Можно утверждать, что И. не тождественно мифу, но выросло из универсальных структур мифологического освоения действительности, содержащего в себе познавательные, магические, игровые, предметно-деятельные моменты. И. и до сих пор несет в себе элементы мифологического мышления; невозможно понять И., не учитывая его сходства с мифом.
Проблема функций И. тесно связана с представлениями о его сущности, его происхождении, направлении его эволюции. Если ограничиться простым перечислением функций, то можно назвать следующие: эстетическая функция, познавательная, коммуникативная, гедонистическая (функция наслаждения), эвристическая (творческая), катарсическая («очищающая»), социально-организующая, воспитательная, игровая, компенсаторная.
По поводу содержания функций И. и соотношения их между собой до сих пор ведутся споры. Если И. есть сгущение, концентрация эстетического отношения к действительности, осуществляемая с помощью моделирования особой художественной реальности, иллюзорного мира, который не претендует на подлинность, то эстетическая функция И. будет не «первой среди равных», но основной, определяя особенности проявления других функций.

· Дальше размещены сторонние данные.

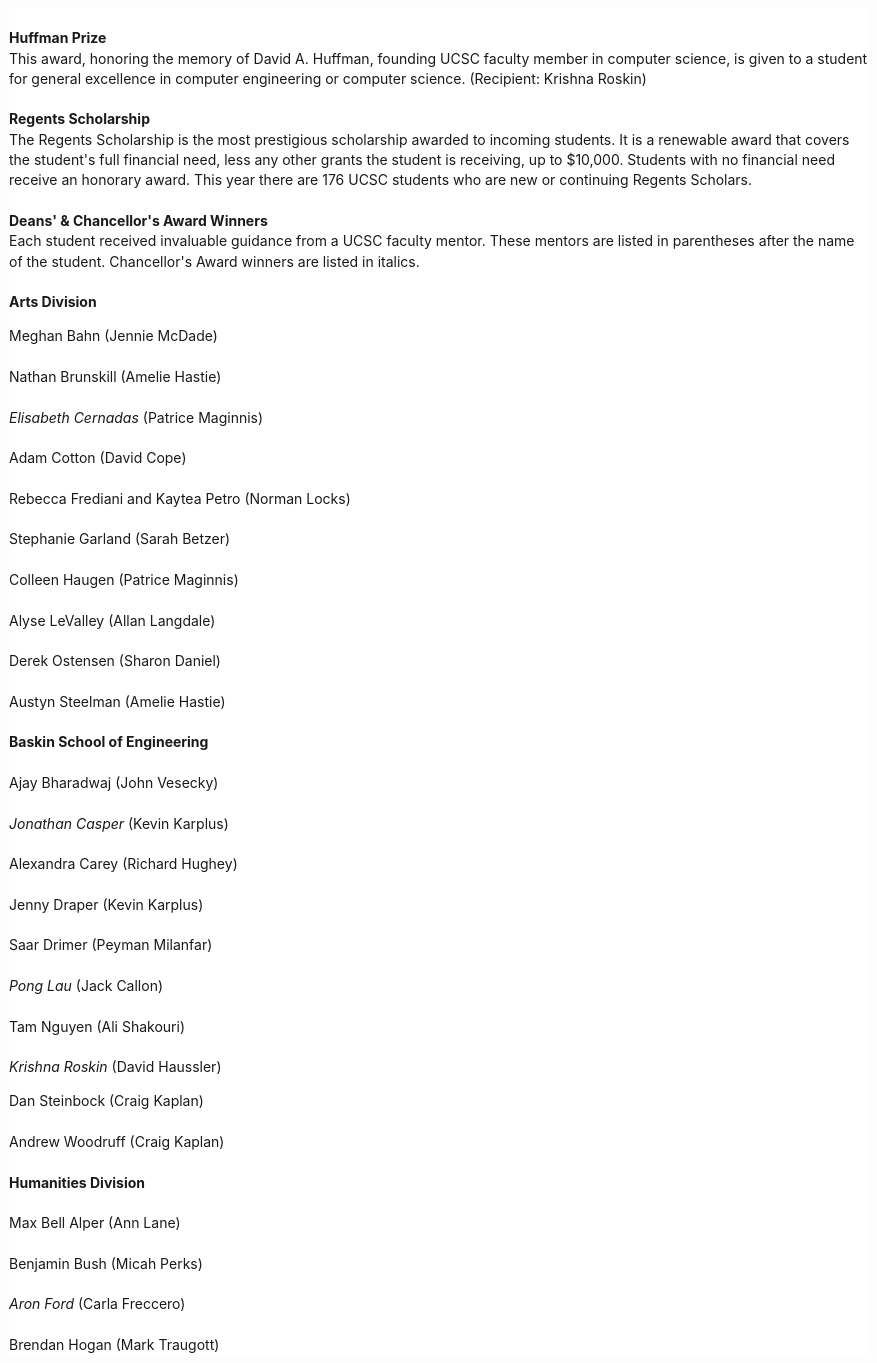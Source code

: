   <br>
  <b>Huffman Prize</b><br>
  This award, honoring the memory of David A. Huffman, founding UCSC faculty member in computer science, is given to a student for general excellence in computer engineering or computer science. (Recipient: Krishna Roskin)<br>
  <br>
  <b>Regents Scholarship<br></b>The Regents Scholarship is the most prestigious scholarship awarded to incoming students. It is a renewable award that covers the student's full financial need, less any other grants the student is receiving, up to $10,000. Students with no financial need receive an honorary award. This year there are 176 UCSC students who are new or continuing Regents Scholars.<br>
  <br>
  <b>Deans' &amp; Chancellor's Award Winners<br></b>Each student received invaluable guidance from a UCSC faculty mentor. These mentors are listed in parentheses after the name of the student. Chancellor's Award winners are listed in italics.<br>
  <br>
  <b>Arts Division</b>
</p>
<p>
  Meghan Bahn (Jennie McDade)<br>
  <br>
  Nathan Brunskill (Amelie Hastie)<br>
  <br>
  <i>Elisabeth Cernadas</i> (Patrice Maginnis) <i><br>
  <br></i>Adam Cotton (David Cope)<br>
  <br>
  Rebecca Frediani and Kaytea Petro (Norman Locks)<br>
  <br>
  Stephanie Garland (Sarah Betzer)<br>
  <br>
  Colleen Haugen (Patrice Maginnis)<br>
  <br>
  Alyse LeValley (Allan Langdale)<br>
  <br>
  Derek Ostensen (Sharon Daniel)<br>
  <br>
  Austyn Steelman (Amelie Hastie)<br>
  <br>
  <b>Baskin School of Engineering<br>
  <br></b> Ajay Bharadwaj (John Vesecky)<br>
  <br>
  <i>Jonathan Casper</i> (Kevin Karplus) <i><br>
  <br></i>Alexandra Carey (Richard Hughey)<br>
  <br>
  Jenny Draper (Kevin Karplus)<br>
  <br>
  Saar Drimer (Peyman Milanfar)<br>
  <br>
  <i>Pong Lau</i> (Jack Callon) <i><br>
  <br></i>Tam Nguyen (Ali Shakouri)<br>
  <br>
  <i>Krishna Roskin</i> (David Haussler)
</p>
<p>
  Dan Steinbock (Craig Kaplan)<br>
  <br>
  Andrew Woodruff (Craig Kaplan)<br>
  <br>
  <b>Humanities Division<br>
  <br></b>Max Bell Alper (Ann Lane)<br>
  <br>
  Benjamin Bush (Micah Perks)<br>
  <br>
  <i>Aron Ford</i> (Carla Freccero) <i><br>
  <br></i>Brendan Hogan (Mark Traugott)<br>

Эстетическое воздействие И. выражается, по словам крупнейшего отечественного психолога Л.С. Выготского, в «отсроченной реакции», опосредованной сложной работой мысли. Катарсическое воздействие художественного произведения и выражает собственно его эстетическую сущность. И. очищает нашу душу, просветляет, видоизменяет наши эмоции с помощью «сострадания и страха», как писал еще Аристотель. Оно обращает человека к самопознанию, преображая «фальшивые» театральные слезы в настоящие. Оплакивая смерть трагического героя, зритель фактически предощущает возможности, которые таит в себе его собственная смерть, эстетическое переживание носит обобщенно-символический характер. Оно воздействует на нашу познавательную способность в целом, а не способствует познанию конкретных явлений, оно интенсифицирует нашу внутреннюю жизнь, но не формирует отдельные поведенческие навыки. Эстетические эмоции есть сигналы пробуждения в нас способности к творчеству, жажды осмысленной, свободной жизни. Поэтому жесткое разделение познавательной, воспитательной, игровой функций И. не имеет смысла, можно говорить лишь о различных модусах, способах функционирования И. в нашей жизни.
Кириленко Г.Г., Шевцов Е.В. Краткий философский словарь. М. 2010, с. 142-146.